Processo ‘ndrangheta stragista, ergastolo anche in Appello per i boss Graviano e Filippone. “Nel 1994 fecero uccidere due carabinieri in Calabria”

 

Adesso manca solo la Cassazione per dare giustizia, dopo quasi 30 anni, ad Antonino Fava e Vincenzo Garofalo, i due carabinieri uccisi il 18 gennaio 1994sull’autostrada all’altezza dello svincolo di Scilla, in provincia di Reggio Calabria. Dopo oltre 7 ore di camera di consiglio, la Corte d’Assise d’Appello presieduta da Bruno Muscolo (a latere il giudice Giuliana Campagna), ha confermato la sentenza di primo grado del processo ‘Ndrangheta stragista e ha condannato all’ergastolo il boss di Brancaccio Giuseppe Graviano e Rocco Santo Filippone, ritenuto espressione della cosca Piromalli di Gioia Tauro.

Carcere a vita: così come aveva fatto la Corte d’Assise nel luglio 2020, anche i giudici di piazza Castello hanno sposato l’impianto accusatorio sostenuto in aula dal procuratore aggiunto Giuseppe Lombardo e dal sostituto Walter Ignazitto secondo cui l’agguato ai carabinieri rientra nelle cosiddette “stragi continentali”. Per la Dda, guidata dal procuratore Giovanni Bombardieri, infatti, quel duplice omicidio e gli altri due attentati ai danni di altrettante pattuglie dell’Arma facevano parte di quella strategia stragista che ha insanguinato l’Italia e che è stata messa in atto da Cosa nostra e ‘Ndrangheta nella prima metà degli anni ‘90. Non è un caso che, nella sentenza di primo grado, si parla di “una strategia unitaria per destabilizzare lo Stato”.

Unitaria perché “la ‘Ndrangheta agì d’intesa con Cosa nostra siciliana”. Affiancato dal sostituto della Dda Walter Ignazitto, il procuratore Lombardo lo ha ripetuto più volte nella requisitoria durante la quale ha lanciato pure un appello al boss di Brancaccio: “Quando Graviano troverà la forza di dirci chi gli ha chiesto il proseguimento della strategia stragista già in atto, avremo un ulteriore tassello di verità”.

Al momento quella forza Graviano non l’ha trovata così come non ha mai spiegato la frase (“Abbiamo il Paese nelle mani.
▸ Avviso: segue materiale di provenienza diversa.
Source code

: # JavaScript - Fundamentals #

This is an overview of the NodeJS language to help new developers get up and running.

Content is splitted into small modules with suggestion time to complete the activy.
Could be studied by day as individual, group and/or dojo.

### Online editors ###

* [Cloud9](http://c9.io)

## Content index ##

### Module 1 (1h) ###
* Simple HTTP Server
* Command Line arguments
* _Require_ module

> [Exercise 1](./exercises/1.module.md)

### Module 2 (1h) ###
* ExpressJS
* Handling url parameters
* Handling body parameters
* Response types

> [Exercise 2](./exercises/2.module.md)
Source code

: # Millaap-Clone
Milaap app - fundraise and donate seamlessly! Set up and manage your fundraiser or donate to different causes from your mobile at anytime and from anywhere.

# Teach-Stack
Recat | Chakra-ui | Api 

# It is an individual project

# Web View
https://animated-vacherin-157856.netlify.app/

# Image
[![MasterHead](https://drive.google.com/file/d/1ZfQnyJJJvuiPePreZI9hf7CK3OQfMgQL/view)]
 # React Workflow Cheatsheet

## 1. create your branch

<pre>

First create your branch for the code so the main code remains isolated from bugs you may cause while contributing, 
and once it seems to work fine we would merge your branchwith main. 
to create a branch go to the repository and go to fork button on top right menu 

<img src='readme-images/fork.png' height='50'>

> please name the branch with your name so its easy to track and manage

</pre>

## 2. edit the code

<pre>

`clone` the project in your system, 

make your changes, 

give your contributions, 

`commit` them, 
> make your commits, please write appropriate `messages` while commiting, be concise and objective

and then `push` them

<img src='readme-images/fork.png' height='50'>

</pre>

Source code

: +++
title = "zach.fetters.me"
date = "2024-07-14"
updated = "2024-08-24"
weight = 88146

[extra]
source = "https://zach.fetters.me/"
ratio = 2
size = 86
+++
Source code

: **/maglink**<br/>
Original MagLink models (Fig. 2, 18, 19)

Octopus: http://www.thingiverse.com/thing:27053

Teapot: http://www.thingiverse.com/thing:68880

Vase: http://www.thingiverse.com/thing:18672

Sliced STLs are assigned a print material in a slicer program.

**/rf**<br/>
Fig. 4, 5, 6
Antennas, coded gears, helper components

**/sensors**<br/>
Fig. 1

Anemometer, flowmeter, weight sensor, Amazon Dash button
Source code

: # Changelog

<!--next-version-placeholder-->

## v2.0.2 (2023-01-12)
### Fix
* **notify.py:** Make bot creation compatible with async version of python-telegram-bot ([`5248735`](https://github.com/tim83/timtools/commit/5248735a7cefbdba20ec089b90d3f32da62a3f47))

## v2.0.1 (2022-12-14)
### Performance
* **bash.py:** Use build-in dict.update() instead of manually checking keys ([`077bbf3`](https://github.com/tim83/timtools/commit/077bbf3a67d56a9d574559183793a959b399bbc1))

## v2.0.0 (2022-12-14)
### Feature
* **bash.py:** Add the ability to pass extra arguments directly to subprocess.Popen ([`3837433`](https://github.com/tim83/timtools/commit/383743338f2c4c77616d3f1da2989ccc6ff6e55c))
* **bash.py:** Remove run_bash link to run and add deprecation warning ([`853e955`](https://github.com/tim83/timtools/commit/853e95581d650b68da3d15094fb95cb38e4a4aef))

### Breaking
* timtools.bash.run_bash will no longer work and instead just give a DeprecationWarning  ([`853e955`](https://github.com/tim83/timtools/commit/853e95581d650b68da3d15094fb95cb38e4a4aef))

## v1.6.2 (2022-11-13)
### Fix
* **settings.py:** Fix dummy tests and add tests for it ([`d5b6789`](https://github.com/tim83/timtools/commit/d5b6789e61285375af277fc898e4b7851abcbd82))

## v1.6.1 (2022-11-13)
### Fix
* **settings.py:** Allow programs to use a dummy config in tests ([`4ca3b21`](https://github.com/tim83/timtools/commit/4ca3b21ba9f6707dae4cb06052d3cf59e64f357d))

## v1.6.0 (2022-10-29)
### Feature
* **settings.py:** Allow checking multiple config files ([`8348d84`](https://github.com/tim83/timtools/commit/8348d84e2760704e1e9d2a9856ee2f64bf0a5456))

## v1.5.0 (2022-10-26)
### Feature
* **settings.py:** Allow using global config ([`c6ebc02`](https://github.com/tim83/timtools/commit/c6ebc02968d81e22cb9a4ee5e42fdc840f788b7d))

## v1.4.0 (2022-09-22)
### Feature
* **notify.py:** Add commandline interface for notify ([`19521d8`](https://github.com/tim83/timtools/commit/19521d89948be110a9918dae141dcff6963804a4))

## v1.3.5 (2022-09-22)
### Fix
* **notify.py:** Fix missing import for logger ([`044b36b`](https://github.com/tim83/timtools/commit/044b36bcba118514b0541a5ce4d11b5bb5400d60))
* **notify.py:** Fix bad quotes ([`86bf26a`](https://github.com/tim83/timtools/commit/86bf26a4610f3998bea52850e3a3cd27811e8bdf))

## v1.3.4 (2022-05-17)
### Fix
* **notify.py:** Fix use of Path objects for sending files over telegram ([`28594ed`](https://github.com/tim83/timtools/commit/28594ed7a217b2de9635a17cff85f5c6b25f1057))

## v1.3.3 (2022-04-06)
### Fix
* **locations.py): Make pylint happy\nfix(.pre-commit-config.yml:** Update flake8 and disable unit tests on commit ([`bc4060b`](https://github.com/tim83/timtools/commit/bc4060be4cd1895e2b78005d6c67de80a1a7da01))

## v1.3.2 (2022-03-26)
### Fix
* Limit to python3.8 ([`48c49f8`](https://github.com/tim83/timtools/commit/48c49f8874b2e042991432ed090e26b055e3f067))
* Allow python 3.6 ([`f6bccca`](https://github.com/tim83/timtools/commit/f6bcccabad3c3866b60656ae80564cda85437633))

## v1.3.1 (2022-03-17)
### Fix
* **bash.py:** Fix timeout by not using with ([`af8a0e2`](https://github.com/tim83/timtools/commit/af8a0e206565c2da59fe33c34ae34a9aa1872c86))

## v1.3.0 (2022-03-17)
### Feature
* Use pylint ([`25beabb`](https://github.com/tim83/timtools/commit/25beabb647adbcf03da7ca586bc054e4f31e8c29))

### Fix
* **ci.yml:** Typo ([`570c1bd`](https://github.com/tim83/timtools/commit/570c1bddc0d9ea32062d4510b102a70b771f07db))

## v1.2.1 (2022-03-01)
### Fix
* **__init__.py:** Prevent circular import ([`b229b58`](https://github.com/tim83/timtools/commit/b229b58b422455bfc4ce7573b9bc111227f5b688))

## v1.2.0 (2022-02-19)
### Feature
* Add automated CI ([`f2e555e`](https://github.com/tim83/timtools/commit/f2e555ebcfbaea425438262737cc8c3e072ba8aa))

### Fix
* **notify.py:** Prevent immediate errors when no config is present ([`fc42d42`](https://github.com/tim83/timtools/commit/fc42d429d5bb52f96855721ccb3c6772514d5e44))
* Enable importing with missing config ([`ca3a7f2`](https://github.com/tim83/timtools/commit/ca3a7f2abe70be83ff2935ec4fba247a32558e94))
I calabresi si sono mossi”) che, stando alle dichiarazioni del pentito Gaspare Spatuzza, avrebbe detto a quest’ultimo nel famoso incontro al “bar Doney” di via Veneto a Roma.

Secondo i magistrati, tanto gli attentati dei carabinieri in Calabria quanto il progetto della strage all’Olimpico, dove sarebbero dovuti morire 55 militari dell’Arma, rientravano in una “comune strategia eversivo-terrorista”.

Dalla strage di via dei Georgofili a Firenze a quella di via Palestro a Milano, passando per le bombe esplose a Roma in via Fauro e quella del Velabro e di San Giovanni Laterano: per i giudici che hanno scritto la sentenza di primo grado, si tratta di attentati che “hanno costituito uno dei momenti più significativi di un cinico piano di controllo del potere politico (fortunatamente fallito) nel quale sono confluite tendenze eversive anche di segno diverso (servizi segreti deviati) per effetto anche della ‘contaminazione’ o ‘evoluzione’ originata dall’inserimento della mafia siciliana e calabrese all’interno della massoneria”.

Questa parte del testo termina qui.